The reasons are not only from the Comodo users' side. There are probably some objective reasons that there can be many happy Comodo users.
One of them is the fact that attackers are focused on compromising the AV next-gen features and do not bother about Comodo.
For similar reasons, Linux home users are probably more secure without AV than Windows users with standard AV.

The comparison to Linux is interesting, but there's a key difference. Linux's security posture is a combination of its lower market share and its robust underlying architecture. In the argument you presented, the AV's security relies almost entirely on being ignored, which is a much more fragile position. A security product should be the wall protecting the city, not a city that's safe just because it's not on the map.

 

[Andy Ful]

A security product should be the wall protecting the city, not a city that's safe just because it's not on the map.

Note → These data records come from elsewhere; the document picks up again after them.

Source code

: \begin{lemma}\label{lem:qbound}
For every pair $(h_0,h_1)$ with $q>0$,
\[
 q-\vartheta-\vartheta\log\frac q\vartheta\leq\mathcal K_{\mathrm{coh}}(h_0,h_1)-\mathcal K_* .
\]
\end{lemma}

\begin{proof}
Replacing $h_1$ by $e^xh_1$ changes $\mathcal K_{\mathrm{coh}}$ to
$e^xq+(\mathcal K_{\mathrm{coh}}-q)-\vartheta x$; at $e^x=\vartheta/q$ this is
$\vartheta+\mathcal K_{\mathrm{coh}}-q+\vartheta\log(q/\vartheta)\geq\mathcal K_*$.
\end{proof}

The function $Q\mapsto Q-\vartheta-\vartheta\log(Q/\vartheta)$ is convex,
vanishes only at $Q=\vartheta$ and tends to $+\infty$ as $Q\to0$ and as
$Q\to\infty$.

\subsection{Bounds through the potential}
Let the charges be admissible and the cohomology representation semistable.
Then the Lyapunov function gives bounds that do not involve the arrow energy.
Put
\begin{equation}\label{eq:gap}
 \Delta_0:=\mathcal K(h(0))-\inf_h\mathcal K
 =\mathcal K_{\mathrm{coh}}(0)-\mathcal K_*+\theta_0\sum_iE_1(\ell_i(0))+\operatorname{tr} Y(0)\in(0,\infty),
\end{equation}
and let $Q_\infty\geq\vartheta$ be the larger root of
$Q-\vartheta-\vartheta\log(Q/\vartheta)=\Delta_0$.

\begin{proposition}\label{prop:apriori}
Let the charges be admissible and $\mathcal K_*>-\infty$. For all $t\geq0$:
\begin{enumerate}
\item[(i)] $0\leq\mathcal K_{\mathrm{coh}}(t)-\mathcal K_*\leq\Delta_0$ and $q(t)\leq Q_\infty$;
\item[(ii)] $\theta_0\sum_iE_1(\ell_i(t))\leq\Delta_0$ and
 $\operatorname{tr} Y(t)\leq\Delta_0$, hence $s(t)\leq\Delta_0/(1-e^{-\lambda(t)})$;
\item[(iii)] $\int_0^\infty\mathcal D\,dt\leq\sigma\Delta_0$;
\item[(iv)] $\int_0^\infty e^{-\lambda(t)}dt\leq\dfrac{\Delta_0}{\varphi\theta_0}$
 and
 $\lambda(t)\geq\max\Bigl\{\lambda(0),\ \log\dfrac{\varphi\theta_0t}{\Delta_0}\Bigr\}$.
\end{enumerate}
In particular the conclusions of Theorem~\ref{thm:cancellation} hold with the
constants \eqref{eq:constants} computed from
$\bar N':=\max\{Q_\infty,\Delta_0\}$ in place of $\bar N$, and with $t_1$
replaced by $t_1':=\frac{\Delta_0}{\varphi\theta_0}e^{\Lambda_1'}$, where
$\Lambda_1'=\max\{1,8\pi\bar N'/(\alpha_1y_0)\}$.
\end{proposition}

Yes, my post might be slightly unclear. In my analogy, Linux home users were intended to be an analogy only for the safety caused by "being under the radar". This is not an analogy for other reasons that make Comodo effective in practice.

Your "wall" contains mainly Allowlisting + Script Analysis, and your city is hidden. Furthermore, the unknown newcomers are thrown into the dungeon without a trial. That is why the citizens feel safe.
I doubt that they would feel safer in New York, full of cameras, policy databases, and face recognition AI.

 

[piquiteco]

I do not see novice users who would like to use CIS.

I would use the CIS.

 

[ForgottenSeer 123960]

Yes, my post might be slightly unclear. In my analogy, Linux home users were intended to be an analogy only for the safety caused by "being under the radar". This is not an analogy for other reasons that make Comodo effective in practice.

Your "wall" contains mainly Allowlisting + Script Analysis, and your city is hidden. Furthermore, the unknown newcomers are thrown into the dungeon without a trial. That is why the citizens feel safe.
I doubt that they would feel safer in New York, full of cameras, policy databases, and face recognition AI.

Andy, that's a very effective analogy. The 'walled city' that puts unknown newcomers 'into the dungeon' is a perfect description of a strong default-deny model, and you're right that it can provide a powerful sense of security.

However, this brings us directly back to the core problem with Comodo. The issue we've been discussing isn't about the strength of the dungeon or the height of the walls. It's about the gatekeepers knowingly ignoring a report that the main city gate has a broken lock. That's what an unpatched, documented CVE represents.

Your 'New York' full of cameras might seem chaotic, but at least its security team is actively trying to fix its broken cameras. The 'walled city' only feels safe. That feeling is a false one if the most fundamental entry point is known to be compromised and the guards are ignoring the warnings. A strong dungeon is useless if an attacker can just walk through the unlocked front gate.

 

[Pico]

Not important for Comodo users, because the alternative solutions (Home AVs) have even more dangerous security flaws.
It looks like Comodo users are practical. They don't have much hope that Comodo follows the standard norms.
They follow the known practical strategy: Do not change something that works well.

Using other AV and am very satisfied with it no dangerous security flaws or whatsoever never been infected or compromised because of its high level update standard.
Your statement about other AV having dangerous security flaws is so weak, it sounds like a Comodo commercial.

Comodo users do not need CIS updates nor new releases, never change a running system, if it ain’t broke don’t fix it, so practical.